The ruling, published by a Pakistani scholar whose identity remains obscured, declares all cryptocurrencies impermissible under Islamic law. The reasoning leans on gharar (uncertainty), maysir (gambling), and riba (interest). On its face, the fatwa carries the weight of religious conviction. But in practice, it reveals a deeper problem: the gulf between theological abstraction and the lived reality of millions.

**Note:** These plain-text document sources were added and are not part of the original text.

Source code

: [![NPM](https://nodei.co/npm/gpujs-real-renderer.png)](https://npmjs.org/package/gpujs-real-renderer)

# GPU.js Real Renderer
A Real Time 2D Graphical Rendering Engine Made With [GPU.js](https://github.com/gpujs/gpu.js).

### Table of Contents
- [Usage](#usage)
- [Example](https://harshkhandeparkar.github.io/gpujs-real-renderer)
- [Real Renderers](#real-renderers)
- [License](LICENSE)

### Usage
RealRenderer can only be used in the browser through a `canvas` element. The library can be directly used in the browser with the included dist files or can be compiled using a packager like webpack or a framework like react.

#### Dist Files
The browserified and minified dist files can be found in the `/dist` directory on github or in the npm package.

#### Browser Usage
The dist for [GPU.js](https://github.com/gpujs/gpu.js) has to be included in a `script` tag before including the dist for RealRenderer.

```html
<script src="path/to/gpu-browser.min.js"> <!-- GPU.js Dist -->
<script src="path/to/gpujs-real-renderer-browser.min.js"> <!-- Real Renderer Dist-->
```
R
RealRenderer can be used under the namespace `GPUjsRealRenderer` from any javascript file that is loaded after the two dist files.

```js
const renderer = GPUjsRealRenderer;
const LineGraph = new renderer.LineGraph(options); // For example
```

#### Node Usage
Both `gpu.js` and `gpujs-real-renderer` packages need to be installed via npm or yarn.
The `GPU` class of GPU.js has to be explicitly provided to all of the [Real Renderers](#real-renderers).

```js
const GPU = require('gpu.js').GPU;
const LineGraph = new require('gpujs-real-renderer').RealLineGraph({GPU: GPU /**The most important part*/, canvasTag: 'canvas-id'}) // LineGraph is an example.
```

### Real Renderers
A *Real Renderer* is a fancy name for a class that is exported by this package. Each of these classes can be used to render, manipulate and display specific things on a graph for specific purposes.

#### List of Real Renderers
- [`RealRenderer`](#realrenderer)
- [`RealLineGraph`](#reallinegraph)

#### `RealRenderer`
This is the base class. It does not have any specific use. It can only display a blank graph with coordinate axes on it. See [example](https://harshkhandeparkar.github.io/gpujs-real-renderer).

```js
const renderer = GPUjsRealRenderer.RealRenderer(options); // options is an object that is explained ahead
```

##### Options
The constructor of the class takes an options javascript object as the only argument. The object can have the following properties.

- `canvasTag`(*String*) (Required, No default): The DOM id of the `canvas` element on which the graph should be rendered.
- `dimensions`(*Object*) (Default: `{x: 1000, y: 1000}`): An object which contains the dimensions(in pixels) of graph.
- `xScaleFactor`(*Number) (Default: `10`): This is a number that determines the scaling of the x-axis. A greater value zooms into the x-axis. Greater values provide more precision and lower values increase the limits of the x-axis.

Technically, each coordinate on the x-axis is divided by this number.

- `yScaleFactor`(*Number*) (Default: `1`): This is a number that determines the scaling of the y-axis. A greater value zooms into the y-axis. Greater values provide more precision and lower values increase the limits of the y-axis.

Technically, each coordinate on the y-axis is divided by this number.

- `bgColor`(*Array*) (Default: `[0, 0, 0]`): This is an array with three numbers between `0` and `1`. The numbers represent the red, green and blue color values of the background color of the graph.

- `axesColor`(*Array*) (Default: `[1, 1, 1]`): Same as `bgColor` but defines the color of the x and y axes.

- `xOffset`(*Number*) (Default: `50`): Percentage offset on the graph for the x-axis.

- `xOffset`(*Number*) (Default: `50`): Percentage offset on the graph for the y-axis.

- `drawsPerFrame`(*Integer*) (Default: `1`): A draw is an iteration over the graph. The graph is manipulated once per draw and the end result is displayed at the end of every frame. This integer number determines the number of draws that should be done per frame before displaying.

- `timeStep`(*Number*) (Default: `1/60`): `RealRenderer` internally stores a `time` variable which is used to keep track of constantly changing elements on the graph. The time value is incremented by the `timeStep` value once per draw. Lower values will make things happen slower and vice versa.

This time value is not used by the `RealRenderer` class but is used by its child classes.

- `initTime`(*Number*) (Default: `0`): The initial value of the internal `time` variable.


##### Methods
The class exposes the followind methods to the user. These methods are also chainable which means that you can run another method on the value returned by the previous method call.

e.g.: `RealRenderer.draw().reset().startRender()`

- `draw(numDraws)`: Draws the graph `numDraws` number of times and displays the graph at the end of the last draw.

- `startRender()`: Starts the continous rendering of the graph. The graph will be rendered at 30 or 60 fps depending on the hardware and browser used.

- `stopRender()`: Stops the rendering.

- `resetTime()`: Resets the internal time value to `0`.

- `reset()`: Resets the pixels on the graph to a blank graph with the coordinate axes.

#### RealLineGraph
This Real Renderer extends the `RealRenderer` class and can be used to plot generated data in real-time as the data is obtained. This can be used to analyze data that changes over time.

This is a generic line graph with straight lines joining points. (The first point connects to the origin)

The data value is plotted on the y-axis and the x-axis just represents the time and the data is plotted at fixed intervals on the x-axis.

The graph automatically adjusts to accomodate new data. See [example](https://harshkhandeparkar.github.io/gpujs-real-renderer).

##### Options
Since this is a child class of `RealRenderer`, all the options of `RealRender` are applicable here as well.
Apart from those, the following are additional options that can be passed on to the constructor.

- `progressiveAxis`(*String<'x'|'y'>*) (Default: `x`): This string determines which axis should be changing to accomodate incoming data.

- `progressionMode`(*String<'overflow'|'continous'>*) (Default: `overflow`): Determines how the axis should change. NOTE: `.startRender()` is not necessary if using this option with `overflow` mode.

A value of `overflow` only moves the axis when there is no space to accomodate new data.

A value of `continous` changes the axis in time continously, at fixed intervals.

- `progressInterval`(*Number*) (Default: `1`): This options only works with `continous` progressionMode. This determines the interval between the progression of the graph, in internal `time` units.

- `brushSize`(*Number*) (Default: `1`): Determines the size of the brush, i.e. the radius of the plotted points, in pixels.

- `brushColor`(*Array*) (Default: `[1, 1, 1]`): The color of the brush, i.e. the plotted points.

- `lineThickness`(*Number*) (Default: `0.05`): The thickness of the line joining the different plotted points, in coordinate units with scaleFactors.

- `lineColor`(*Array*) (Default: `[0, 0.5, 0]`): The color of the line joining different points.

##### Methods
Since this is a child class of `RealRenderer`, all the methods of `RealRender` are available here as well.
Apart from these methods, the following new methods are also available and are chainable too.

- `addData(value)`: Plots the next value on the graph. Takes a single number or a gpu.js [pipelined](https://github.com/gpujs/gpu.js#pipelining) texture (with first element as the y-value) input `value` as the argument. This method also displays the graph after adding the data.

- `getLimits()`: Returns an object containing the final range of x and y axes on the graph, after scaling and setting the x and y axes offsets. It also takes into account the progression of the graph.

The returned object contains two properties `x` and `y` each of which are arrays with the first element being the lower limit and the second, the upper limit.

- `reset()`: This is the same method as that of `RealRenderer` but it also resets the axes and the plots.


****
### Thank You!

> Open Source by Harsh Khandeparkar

Let’s ground this in context. Pakistan ranks among the top 30 nations for crypto adoption, according to Chainalysis. The country’s 28 million crypto users—many of them unbanked overseas workers sending money home—rely on peer-to-peer networks to avoid currency controls and predatory bank fees. The scholar’s ruling does not carry the force of state law, nor does it represent the consensus of Pakistan’s diverse Islamic schools. It is one voice, amplified by a media ecosystem hungry for fear.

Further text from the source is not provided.